Va arrastrando el culo por el suelo

«No tan deprisa, Sr. Méndez-Leite», me recrimina un amable lector desde la sección de cartas por mi artículo reivindicando mejores condiciones de distribución y exhibición para el cine español.

Se queja el señor Alonso Stuyck de que las películas españolas son monotemáticas y de que no entiende qué puede interesarme de títulos como La teta y la Luna y Amor propio. Intento contestarle aquí «sin acritud» y utilizaré para ello el singular y menospreciado filme de Bigas, a mi juicio, muy justamente premiado en Venecia.

La teta y la Luna es un cuento dulce, enternecedor, cariñoso, aunque algo desestructurado, sobre la soledad de un niño, el ardoroso deseo de un muchacho y la desconsolada frustración de un hombre. Y por supuesto, es la historia de una mujer insignificante, una pequeña bailarina de barraca provinciana, dueña de unos espléndidos senos que enamoran y encandilan a los tres machitos.

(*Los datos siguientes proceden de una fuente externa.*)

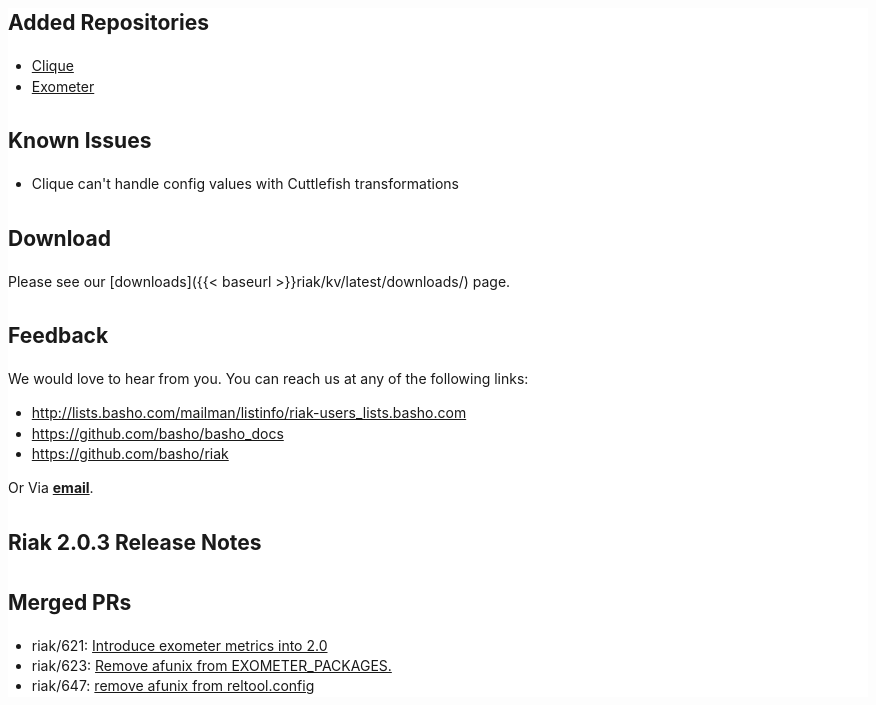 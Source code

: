 ## Added Repositories

* [Clique](https://github.com/basho/clique)
* [Exometer](https://github.com/basho/exometer_core)

## Known Issues

* Clique can't handle config values with Cuttlefish transformations

## Download

Please see our [downloads]({{< baseurl >}}riak/kv/latest/downloads/)
page.

## Feedback

We would love to hear from you. You can reach us at any of the following
links:

* http://lists.basho.com/mailman/listinfo/riak-users_lists.basho.com
* https://github.com/basho/basho_docs
* https://github.com/basho/riak

Or Via **[email]({{<contactusemail>}})**.

## Riak 2.0.3 Release Notes

## Merged PRs

* riak/621: [Introduce exometer metrics into 2.0](https://github.com/basho/riak/pull/621)
* riak/623: [Remove afunix from EXOMETER_PACKAGES.](https://github.com/basho/riak/pull/623)
* riak/647: [remove afunix from reltool.config](https://github.com/basho/riak/pull/647)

Ella, bondadosa Estrellita, voluble y femenina, hace profesión de generosidad e intenta comprender las aspiraciones de sus admiradores. Tete, Miguel y Maurice dan vueltas alrededor de Estrellita mostrándole sus gracias, sus habilidades, y demandan sus favores con sus palabras, sus cantes, sus ingenuos regalos o sus artísticos pedos.

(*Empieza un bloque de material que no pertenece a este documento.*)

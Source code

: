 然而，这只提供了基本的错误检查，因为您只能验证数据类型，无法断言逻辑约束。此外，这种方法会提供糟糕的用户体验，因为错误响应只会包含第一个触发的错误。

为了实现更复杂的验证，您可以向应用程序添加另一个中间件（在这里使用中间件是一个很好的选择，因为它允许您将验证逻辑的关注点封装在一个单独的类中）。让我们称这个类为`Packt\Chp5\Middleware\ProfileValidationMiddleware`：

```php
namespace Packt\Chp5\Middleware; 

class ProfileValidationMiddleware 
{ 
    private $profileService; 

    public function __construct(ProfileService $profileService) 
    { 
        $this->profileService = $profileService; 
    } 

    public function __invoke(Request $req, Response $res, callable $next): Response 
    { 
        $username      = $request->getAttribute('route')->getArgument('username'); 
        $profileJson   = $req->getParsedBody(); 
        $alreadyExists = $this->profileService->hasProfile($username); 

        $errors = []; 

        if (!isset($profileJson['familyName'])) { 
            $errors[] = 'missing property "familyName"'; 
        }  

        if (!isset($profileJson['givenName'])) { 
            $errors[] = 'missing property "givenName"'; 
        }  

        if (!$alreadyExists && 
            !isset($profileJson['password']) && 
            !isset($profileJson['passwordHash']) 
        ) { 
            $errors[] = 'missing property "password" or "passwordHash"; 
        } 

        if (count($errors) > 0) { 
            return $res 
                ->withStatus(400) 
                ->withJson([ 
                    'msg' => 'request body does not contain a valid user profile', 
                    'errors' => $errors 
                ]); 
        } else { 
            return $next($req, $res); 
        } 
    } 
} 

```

Conectada por las continuas alusiones a costumbres, comidas y modos de vida catalanes a la aragonesa Jamón, jamón y a la más cosmopolita Huevos de oro, La teta y la Luna recuerda voluntaria pero humildemente al Amarcord de Fellini, de la que no es una copia menor, sino una muy sentida revisitación desde coordenadas geográficas y recuerdos personales muy distantes.

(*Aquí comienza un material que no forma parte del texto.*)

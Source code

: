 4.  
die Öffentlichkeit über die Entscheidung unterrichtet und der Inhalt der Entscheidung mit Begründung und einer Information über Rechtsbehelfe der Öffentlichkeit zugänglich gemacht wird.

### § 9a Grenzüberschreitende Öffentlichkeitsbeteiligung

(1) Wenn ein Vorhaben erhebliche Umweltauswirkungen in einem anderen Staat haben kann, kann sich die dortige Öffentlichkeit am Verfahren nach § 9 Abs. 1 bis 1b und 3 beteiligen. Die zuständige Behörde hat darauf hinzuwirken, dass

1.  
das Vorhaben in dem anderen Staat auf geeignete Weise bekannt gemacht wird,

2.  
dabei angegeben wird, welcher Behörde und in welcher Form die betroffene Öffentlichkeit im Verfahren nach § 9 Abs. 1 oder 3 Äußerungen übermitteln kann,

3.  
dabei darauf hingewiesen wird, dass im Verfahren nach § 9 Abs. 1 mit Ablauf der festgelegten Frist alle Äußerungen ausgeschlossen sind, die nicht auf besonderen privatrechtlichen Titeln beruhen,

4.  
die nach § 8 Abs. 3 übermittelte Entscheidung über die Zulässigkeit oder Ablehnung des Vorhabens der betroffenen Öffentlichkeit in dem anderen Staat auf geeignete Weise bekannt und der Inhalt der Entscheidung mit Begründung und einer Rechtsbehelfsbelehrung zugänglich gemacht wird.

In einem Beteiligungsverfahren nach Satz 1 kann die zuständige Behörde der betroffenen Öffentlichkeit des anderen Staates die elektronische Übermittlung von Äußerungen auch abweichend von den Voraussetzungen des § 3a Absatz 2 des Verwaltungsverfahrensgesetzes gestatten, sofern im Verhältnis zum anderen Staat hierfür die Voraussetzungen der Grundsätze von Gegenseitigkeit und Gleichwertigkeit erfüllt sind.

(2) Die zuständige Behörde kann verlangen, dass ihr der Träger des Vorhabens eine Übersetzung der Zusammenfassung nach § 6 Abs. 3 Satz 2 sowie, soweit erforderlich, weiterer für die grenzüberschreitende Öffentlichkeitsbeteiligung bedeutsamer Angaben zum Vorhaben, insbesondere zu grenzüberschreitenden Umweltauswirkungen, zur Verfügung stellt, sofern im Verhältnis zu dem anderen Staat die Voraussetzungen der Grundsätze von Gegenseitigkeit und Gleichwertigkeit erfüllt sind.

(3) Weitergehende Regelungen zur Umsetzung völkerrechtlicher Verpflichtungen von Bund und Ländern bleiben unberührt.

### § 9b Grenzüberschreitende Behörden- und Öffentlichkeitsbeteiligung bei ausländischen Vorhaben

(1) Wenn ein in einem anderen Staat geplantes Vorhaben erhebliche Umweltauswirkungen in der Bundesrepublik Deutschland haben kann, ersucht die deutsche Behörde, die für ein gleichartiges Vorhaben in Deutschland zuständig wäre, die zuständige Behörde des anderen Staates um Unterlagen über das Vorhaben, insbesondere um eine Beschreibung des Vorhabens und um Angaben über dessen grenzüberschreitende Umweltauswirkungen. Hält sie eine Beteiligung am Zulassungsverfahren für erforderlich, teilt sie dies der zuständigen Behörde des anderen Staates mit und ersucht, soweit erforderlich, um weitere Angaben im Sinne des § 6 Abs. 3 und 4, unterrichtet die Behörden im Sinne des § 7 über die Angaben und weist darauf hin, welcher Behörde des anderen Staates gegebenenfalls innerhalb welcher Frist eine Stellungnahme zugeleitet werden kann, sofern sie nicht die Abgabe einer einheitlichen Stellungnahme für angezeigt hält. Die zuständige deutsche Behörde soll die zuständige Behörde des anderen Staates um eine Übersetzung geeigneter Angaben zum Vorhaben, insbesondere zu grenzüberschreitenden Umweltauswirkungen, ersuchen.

El niño narrador, «Tete», casteller en la provincia de Tarragona, se habría quedado extasiado ante las inmensas ubres de la estanquera de Rimini. Soñador de tetas, fabuladores del sexo de sus padres que su imaginación convierte en un ineludible rito de suministro de leche para las tetas de su madre, Tete -Edipo y príncipe destronado a un tiempo- renunció a conseguir para él la leche materna por culpa del fatal nacimiento de un hermanito. Y así comienza a seguir a Estrellita, «la Reina de Stuttgart».

El Tete y la Teta, el electricista Miguel y las descargas eléctricas que le provocan las manos de Estrellita, las ruidosas, musicales y cómicas -nada escatológicas, por cierto- ventosidades de Maurice, el olor de sus pies, el «Stallone» que vuelve de los cielos para rescatar de este perro mundo a su buena madre, y la Caballé, gordísima y pelirroja profesora de inglés, se cruzan en la preciosa y triste película de Bigas Luna. Suficientes motivos, a mi juicio, para ir a verla «deprisa, deprisa».